真価問われる小池都政2018年05月20日号
一昨年8月、圧倒的な支持率のもと、最高のスタートを切った小池都政は、昨年7月の都議選で自身が代表を務める「都民ファーストの会」が圧勝、都議会で安定多数を確保し万全の態勢が整った。
政策面では豊洲市場の移転凍結で過去の都政の問題点をあぶりだしたとして一定の評価を得たほか、SNSやインターネットを活用した情報公開など都政改革を推進、多くの都民の支持を得た。
しかし、その勢いに乗って臨んだ昨年10月の総選挙では党首として立ち上げた「希望の党」が惨敗、これを契機に潮の流れは一気に変わった。小池知事の国政進出に対しては、強権的な発言や都政との「二足のわらじ」に批判が集中、求心力は大きく低下した。
小池知事は新年度になってから、連日のように各種イベントへの出席、福祉施設などの視察、著名人との面会をこなしているが、できるだけ多くの人との交流に努め露出を増やすことで、イメージ回復を狙っているようにも見える。
□豊洲移転めぐり課題山積
これまで小池知事のリーダーシップの象徴ともされてきた豊洲移転問題だが、10月11日の開場を前に、依然として千客万来施設を整備する万葉倶楽部との交渉が難航している。移転後の築地再開発についても知事が当初、市場機能を残すと発言したことへの不信感が根強いほか、跡地の有償所管替えなど財政面での課題も残る。

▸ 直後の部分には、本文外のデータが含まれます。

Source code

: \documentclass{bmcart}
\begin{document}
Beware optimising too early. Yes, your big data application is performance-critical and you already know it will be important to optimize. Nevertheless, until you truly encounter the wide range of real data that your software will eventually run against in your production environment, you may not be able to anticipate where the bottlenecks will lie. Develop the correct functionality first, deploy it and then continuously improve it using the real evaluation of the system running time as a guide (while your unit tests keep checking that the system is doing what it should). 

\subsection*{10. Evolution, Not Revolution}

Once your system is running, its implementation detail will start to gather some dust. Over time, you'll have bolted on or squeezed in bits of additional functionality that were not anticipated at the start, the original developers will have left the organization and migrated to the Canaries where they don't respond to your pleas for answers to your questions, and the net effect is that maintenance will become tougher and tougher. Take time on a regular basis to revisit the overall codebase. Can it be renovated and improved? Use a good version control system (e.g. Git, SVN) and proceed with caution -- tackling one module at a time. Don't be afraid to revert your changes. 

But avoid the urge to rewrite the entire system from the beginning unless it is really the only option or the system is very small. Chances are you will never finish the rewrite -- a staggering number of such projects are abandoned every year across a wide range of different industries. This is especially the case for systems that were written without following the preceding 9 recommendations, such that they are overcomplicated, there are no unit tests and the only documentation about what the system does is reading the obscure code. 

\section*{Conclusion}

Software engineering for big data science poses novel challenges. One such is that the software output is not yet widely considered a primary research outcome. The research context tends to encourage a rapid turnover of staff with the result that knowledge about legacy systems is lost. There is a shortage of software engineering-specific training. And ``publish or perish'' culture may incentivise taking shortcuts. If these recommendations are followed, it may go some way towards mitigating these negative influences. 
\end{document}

移転延期でストップしている環状2号線整備も2020年大会との関係で重要な問題だ。
□受動喫煙防止条例の行方は?
小池知事が最も力を入れている政策のひとつの受動喫煙防止条例の制定では、先ごろ骨子案が発表され、国の改正法案よりも厳しい内容が盛り込まれた。知事としては条例制定で、健康・環境重視の姿勢を強調したいところだが、従業員のいる飲食店を原則禁煙としたことで、中小飲食店への影響が大きいなど、見直しを求める声があがっており、6月の第2回定例会での行方が注目される。
□都民ファーストの会への疑惑も
知事を支える都民ファーストの会の議員が、知事側近の作成した質問で委員会質疑を行ったとされる「やらせ質問」疑惑は未だ真相が明らかになっていないほか、本会議の代表質問での知事関与疑惑も浮上している。
この問題に関して意見を述べた都民ファ議員のブログに対し、会派幹部が削除を指示したことも発覚、情報公開と逆行するとの批判も出ている。
都民ファは区議選での惨敗が相次ぐなど、支持率低下に歯止めがかかっていないのが現状。都議会過半数の維持のため、キャスティングボートを握る公明の意向を最優先せざるを得ない状況の中、都民ファの存在感が薄れていることも影響しているとみられ、知事にとっては頭の痛い問題といえそうだ。